Seals 60, 62 may be provided at the first and second ends of the sleeve 26 respectively so that the second chamber 58 may be sealed from the first end of the flow stop valve 20 and the first chamber 52 respectively. Furthermore, seals 64 may be provided on the innermost portion of the first abutment shoulder 30 so that the first chamber 52 may be sealed from the second end of the flow stop valve 20.
With reference to
As the tubular and hence flow stop valve 20 is lowered into the riser, the hydrostatic pressures inside and outside the tubular and flow stop valve 20 begin to rise. With one embodiment of a dual density drilling fluid system, the density of the fluid within the tubular may be higher than the density of the fluid outside the tubular, and the hydrostatic pressures within the tubular (and hence those acting on the piston head 44 and first and second ends of the sleeve 26) therefore increase at a greater rate than the pressures outside the tubular. The difference between the pressures inside and outside the tubular may increase until the seabed is reached, beyond which point the fluids inside and outside the tubular may have the same density and the pressures inside and outside the tubular may increase at the same rate.
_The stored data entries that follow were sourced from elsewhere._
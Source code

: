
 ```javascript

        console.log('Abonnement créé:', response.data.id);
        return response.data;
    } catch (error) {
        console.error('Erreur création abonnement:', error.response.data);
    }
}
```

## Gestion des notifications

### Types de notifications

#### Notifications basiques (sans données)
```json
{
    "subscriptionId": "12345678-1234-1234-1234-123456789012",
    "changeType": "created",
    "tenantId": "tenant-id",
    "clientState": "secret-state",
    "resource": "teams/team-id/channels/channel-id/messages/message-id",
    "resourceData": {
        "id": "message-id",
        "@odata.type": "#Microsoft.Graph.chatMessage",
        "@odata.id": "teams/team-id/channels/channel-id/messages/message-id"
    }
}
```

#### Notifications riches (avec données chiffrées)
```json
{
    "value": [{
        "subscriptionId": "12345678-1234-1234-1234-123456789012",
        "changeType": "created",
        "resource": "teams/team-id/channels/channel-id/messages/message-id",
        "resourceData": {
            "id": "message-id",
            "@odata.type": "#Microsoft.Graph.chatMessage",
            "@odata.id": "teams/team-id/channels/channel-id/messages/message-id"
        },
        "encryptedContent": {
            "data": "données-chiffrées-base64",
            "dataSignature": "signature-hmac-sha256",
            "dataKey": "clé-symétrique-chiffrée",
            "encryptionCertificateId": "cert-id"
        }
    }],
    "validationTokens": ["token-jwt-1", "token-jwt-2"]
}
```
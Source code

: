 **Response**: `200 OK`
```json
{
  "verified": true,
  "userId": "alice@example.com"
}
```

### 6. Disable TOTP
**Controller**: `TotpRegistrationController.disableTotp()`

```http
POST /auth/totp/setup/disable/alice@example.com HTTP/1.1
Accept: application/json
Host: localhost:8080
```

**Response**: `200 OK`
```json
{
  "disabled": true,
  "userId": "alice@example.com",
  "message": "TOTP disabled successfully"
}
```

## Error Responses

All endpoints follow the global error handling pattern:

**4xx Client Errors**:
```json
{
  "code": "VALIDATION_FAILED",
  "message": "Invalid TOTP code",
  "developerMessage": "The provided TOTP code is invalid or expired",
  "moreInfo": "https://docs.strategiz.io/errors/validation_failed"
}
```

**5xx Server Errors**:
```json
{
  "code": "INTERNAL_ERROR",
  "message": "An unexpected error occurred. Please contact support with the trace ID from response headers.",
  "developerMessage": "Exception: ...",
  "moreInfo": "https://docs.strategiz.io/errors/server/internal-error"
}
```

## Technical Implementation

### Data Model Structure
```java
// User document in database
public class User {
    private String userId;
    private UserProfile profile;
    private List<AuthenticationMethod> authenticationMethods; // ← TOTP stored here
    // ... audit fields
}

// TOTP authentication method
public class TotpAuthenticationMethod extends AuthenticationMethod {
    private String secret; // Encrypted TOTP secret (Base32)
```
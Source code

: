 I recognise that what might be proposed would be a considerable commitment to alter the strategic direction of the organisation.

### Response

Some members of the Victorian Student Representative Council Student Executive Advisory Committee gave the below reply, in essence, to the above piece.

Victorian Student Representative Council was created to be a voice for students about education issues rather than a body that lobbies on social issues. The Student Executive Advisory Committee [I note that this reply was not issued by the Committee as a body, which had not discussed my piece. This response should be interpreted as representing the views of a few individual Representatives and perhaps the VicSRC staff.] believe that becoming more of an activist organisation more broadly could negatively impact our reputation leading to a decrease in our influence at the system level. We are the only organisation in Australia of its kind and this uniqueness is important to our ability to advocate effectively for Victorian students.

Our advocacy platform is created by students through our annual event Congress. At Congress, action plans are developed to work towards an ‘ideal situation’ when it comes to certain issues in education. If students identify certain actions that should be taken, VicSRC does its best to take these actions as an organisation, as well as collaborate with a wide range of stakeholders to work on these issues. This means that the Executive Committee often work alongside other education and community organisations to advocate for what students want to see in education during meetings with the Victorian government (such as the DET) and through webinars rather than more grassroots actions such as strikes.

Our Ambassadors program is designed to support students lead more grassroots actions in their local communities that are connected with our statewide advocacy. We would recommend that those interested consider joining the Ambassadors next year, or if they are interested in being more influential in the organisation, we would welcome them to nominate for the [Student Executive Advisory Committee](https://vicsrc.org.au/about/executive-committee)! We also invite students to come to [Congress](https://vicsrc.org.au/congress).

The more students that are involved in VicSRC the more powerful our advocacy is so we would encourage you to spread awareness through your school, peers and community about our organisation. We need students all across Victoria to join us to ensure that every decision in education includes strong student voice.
Before the flow stop valve 20 reaches the seabed, the increasing pressure difference between the inside and outside of the tubular also acts on the hollow tubular section 24 because the top (first) end of the flow stop valve 20 is not in flow communication with the bottom (second) end of the flow stop valve 20. This pressure difference acts on the projected area of the piston head 44, which in one embodiment may have the same outer diameter as the hollow tubular section 24. The same pressure difference may also act on the difference in areas between the first and second ends of the sleeve, however, this area difference may be smaller than the projected area of the piston head 44. Therefore, as the flow stop valve 20 is lowered into the riser, the force acting on the hollow tubular section 24 may be greater than the force acting on the sleeve 26. Once the forces acting on the hollow tubular section 24 and sleeve 26 overcome the small preload in the spring 36, the hollow tubular section 24 may be moved downwards (i.e., in the second direction) and because the force on the piston head 44 may be greater than that on the sleeve 26, the sleeve 26 remains abutted against the third abutment shoulder 42 of the piston head 44. This movement of the hollow tubular section 24 may continue until the flange 28 abuts the spacer element 34, at which point the flow stop valve 20 may be fully preloaded, as shown in
When the hollow tubular section 24 cannot move any further the flow stop valve 20 is in a fully preloaded state. However, in the fully preloaded state, the force acting on the sleeve 26 is not yet sufficient to overcome the spring force, because the pressure difference acting on the sleeve 26 acts on a much smaller area. The sleeve 26 may therefore remain in contact with the third abutment shoulder 42 and the ports 46 may stay closed. The flow stop valve 20 may be lowered further for the pressure difference acting on the sleeve 26 to increase. The spacer element 34 thickness may be selected so that once the flow stop valve 20 reaches the seabed, the pressure difference and hence pressure forces acting on the sleeve 26 at this depth are just less than the spring force in the fully preloaded state. At the seabed the pressure forces are therefore not sufficient to move the sleeve 26, but a further increase, which may be a small increase, in the pressure upstream of the flow stop valve may be sufficient to overcome the spring force in the fully preloaded state and move the sleeve 26. However, as the flow stop valve 20 is lowered below the seabed, the pressure difference may not increase any more (for the reasons explained above) and hence the ports 46 will remain closed. Once the tubular is in place and the flow of drilling fluid is desired, an additional “cracking” pressure may be applied by the drilling fluid pumps, which may be sufficient to overcome the fully preloaded spring force, thereby moving the sleeve 26 downwards (in the second direction) and permitting flow through the ports 46 and the flow stop valve 20.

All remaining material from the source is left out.